Meus irmãos e irmãs em Cristo, neste momento cabe a mim o sagrado dever de agradecer: A Deus em primeiro lugar, pelo dom da vida e da vocação sacerdotal do Pe. Luiz. Nascido em 1º de janeiro de 1929, no próximo ano completaria 88 anos e no dia 08 de dezembro celebraria 60 anos de vida sacerdotal.

Nossa gratidão a todos os paroquianos nas paróquias onde exerceu seu apostolado. Em todas elas foi amado pelo seu trabalho corajoso e perseverante. Vou citar as Paróquias: Tijucas, Canelinha, Camboriú, Santíssimo Sacramento de Itajaí, São João Batista, Major Gercino, São Francisco Xavier (todo o norte da Ilha de Florianópolis e, finalmente, na Catedral Metropolitana de Florianópolis). Foi também professor no Seminário de Azambuja e no Itesc; como também na Fepevi, em Itajaí.

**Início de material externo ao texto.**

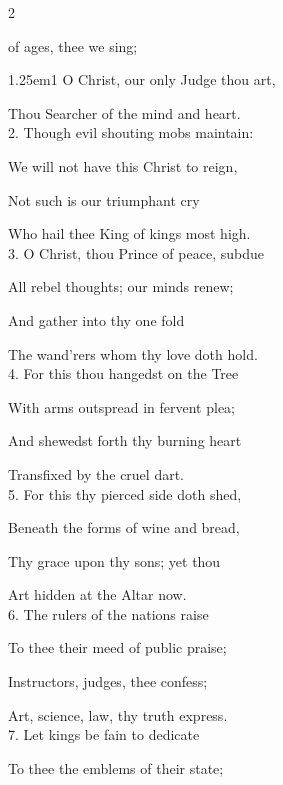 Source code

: \begin{paracol}{2}
\sloppy

\firstEvensong
{}

\firstEvensongHymn
{} of ages, thee we sing;


\begin{hangparas}{1.25em}{1}
O Christ, our only Judge thou art,

Thou Searcher of the mind and heart.\\

2. Though evil shouting mobs maintain:

We will not have this Christ to reign,

Not such is our triumphant cry

Who hail thee King of kings most high.\\

3. O Christ, thou Prince of peace, subdue

All rebel thoughts; our minds renew;

And gather into thy one fold

The wand'rers whom thy love doth hold.\\

4. For this thou hangedst on the Tree

With arms outspread in fervent plea;

And shewedst forth thy burning heart

Transfixed by the cruel dart.\\

5. For this thy pierced side doth shed,

Beneath the forms of wine and bread,

Thy grace upon thy sons; yet thou

Art hidden at the Altar now.\\

6. The rulers of the nations raise

To thee their meed of public praise;

Instructors, judges, thee confess;

Art, science, law, thy truth express.\\

7. Let kings be fain to dedicate

To thee the emblems of their state;


\end{hangparas}
\end{paracol}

Nos últimos sete anos viveu uma verdadeira Via-Sacra. Impossibilitado de trabalhar passou a viver comigo em Nova Trento, cercado do carinho das famílias dos irmãos, sempre unidos na dor e na alegria. O Arcebispo Dom Murilo pediu que ficássemos em Nova Trento, em tratamento de saúde, mas ligados juridicamente à Catedral Metropolitana. Em três Paróquias, o Pe. Luiz recebeu o título de cidadão honorário. Mas em todas elas onde se dedicou com fé e coragem, como disse, foi amado como um verdadeiro Bom Pastor, dedicando-se sempre aos mais pobres e carentes. Nossa gratidão aos pastores maiores Arcebispos, Bispos, colegas, sacerdotes e diáconos no serviço do Senhor.

E não podíamos esquecer os funcionários, enfermeiros e médicos de todos os hospitais por onde passamos. Fomos sempre tratados com carinho e competência. De fato, neles nos lembramos das palavras do Senhor. “Estive doente e tu cuidaste de mim”.

Nossa gratidão às preces das Irmãzinhas da Imaculada Conceição e por toda sua ajuda material nos estudos do Pe. Luiz.

Agora, permitam que recorde mais uma vez alguns fatos: Pe. Luiz era grande devoto da Mãe de Deus. Senão vejamos o que aconteceu: Nasceu no dia de Nossa Senhora da Paz. Ela, no dia 1º abre a cortina do Novo Ano e nos apresenta aquele que é o caminho, a verdade e a vida. Ordenou-se no dia da Imaculada Conceição. Faleceu no dia da Assunção de Nossa Senhora e foi sepultado no dia da Festa de Nossa Senhora Rainha e a Missa do 7º dia, no dia da chegada de Nossa Senhora Aparecida, em Nova Trento.

Parece que tudo isso explica um pouco suas últimas e conscientes palavras: “Mãe, Mãe, Mãe do Céu – não aguento mais…vem, vem Mãe e …deu o último suspiro.

Pe. Luiz e eu, trabalhamos juntos 47 anos, dos quais sete como já disse foram uma verdadeira Via Sacra. Pe. Luiz não adocicou o sacrifício da cruz. Nunca ouvi ele dizer “Por que aconteceu isso comigo?” Agora, olhando seu rosto no velório, alguém me assoprava no ouvido: Pe. Egídio, Pe. Luiz como está feliz, com um rosto cheio de paz.

De fato terminaram os seus ais e a fé me diz que ele está nos braços do Pai Misericordioso, no Ano Jubilar da Misericórdia.

Eu lhe agradeço sua companhia e lhe peço perdão se algum dia de sua Via-Sacra, não fui um bom Cirineu.

Pe. Luiz, obrigado – Adeus – Até Deus.